Black Holes Down the Drain?


Physicist Lawrence Krauss, well known for his activities against the attempts to inject Intelligent Design creationism into the Ohio public school system, along with Case Western Reserve colleagues, are trying to show, in a paper accepted for publication in Physical Review D, that black holes can't form. The paper is an attempt to solve a paradox posed as a result of a proposal by physicist Stephen Hawking. To begin with:

[A black hole is] a point in space where gravity grows infinitely strong. At a particular distance from the center of the hole -- called the event horizon -- gravity is already so strong not even light can escape. So material falls in never to be seen again. ...

In 1974, theoretical physicist Stephen Hawking showed that thanks to quantum mechanics matter can escape black holes in a tricky way. By random chance, a particle-antiparticle pair can flit into existence straddling the event horizon. One partner falls into the hole, while the other just barely makes it free. Because of this effect, dubbed Hawking radiation, a black hole slowly evaporates, so that anything that enters is eventually released over billions or even trillions of years.
Krauss and his fellow authors

... have constructed a lengthy mathematical formula that shows, in effect, black holes can't form at all. The key involves the relativistic effect of time, Krauss explains. As Einstein demonstrated in his Theory of General Relativity, a passenger inside a spaceship traveling toward a black hole would feel the ship accelerating, while an outside observer would see the ship slow down. When the ship reached the event horizon, it would appear to stop, staying there forever and never falling in toward oblivion. In effect, Krauss says, time effectively stops at that point, meaning time is infinite for black holes. If black holes radiate away their mass over time, as Hawking showed, then they should evaporate before they even form, Krauss says. It would be like pouring water into a glass that has no bottom.
Needless to say, unanimity has not struck the scientific community in a single stroke. One issue is, if black holes don't exist, why do they seem to be everywhere?

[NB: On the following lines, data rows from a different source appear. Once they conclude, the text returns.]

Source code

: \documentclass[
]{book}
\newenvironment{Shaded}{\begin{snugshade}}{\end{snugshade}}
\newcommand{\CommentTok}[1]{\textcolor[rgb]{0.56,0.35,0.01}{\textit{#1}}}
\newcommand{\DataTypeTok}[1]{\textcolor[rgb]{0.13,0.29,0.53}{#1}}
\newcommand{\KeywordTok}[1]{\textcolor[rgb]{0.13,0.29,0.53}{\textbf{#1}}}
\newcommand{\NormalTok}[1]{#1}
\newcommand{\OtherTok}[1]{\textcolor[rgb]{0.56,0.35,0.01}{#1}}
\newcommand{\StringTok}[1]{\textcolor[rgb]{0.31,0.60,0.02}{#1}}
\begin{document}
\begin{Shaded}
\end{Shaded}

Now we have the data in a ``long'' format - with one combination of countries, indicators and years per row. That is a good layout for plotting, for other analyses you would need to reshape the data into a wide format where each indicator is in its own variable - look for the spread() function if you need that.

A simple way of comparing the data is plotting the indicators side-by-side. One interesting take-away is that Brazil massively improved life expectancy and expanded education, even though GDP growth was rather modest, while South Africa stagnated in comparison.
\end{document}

Krauss replies, "How do you know they're black holes?" No one has actually seen a black hole, he says, and anything with a tremendous amount of gravity--such as the supermassive remnants of stars--could exert effects similar to those researchers have blamed on black holes. ...

Not so fast, says astronomer Kimberly Weaver of NASA's Goddard Space Flight Center in Greenbelt, Maryland. ... [T]he problem is "we have never observed any events that would back this up." At the site of the supermassive black hole at the center of the Milky Way, for example, she says astronomers routinely observe what looks like interstellar material disappearing without a trace. Also, no one has yet detected Hawking radiation, which would be prerequisite evidence for black hole evaporation, Weaver says.
This doesn't sound like an issue that is going to disappear anytime soon.